[Source data]
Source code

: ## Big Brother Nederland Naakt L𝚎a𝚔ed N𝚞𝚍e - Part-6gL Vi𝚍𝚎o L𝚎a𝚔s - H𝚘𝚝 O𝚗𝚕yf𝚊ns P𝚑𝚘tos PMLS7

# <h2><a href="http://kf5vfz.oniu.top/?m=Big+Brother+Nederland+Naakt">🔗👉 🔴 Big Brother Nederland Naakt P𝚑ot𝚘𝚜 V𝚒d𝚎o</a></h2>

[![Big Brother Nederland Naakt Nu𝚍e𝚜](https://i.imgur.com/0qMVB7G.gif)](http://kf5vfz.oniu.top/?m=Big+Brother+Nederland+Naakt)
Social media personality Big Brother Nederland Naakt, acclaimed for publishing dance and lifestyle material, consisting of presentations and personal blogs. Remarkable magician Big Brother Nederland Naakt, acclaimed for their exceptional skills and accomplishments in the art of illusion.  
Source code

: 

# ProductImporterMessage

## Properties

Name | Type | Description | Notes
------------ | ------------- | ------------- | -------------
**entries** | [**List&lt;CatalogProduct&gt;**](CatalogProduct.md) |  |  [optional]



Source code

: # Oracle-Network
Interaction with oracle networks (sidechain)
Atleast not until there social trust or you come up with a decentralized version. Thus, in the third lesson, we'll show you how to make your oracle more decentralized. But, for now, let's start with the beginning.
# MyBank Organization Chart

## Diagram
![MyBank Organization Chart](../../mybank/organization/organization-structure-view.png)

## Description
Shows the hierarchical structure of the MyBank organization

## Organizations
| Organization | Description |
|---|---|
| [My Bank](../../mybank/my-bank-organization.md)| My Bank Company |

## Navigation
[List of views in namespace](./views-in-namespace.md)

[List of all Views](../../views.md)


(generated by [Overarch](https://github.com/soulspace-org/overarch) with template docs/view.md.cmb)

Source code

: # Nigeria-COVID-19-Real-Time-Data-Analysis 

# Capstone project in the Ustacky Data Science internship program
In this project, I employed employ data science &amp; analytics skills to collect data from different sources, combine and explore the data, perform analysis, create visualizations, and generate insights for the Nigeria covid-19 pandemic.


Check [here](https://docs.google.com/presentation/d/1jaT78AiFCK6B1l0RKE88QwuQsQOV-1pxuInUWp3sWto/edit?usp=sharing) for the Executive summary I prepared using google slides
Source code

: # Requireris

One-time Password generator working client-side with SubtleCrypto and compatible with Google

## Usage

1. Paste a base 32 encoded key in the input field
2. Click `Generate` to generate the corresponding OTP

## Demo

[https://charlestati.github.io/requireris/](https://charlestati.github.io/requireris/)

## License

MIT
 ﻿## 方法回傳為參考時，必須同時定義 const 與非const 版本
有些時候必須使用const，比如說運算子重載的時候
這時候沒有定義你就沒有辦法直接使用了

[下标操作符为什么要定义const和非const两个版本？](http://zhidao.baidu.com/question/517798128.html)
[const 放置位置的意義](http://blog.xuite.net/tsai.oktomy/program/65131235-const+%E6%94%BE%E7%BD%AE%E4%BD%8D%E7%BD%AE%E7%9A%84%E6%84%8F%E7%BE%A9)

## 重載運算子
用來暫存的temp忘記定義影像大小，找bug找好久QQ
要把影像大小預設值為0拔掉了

TASK GOAL —
Above are several records. Count the lines among them that contain "structure" and give only the total.

SOLUTION —
2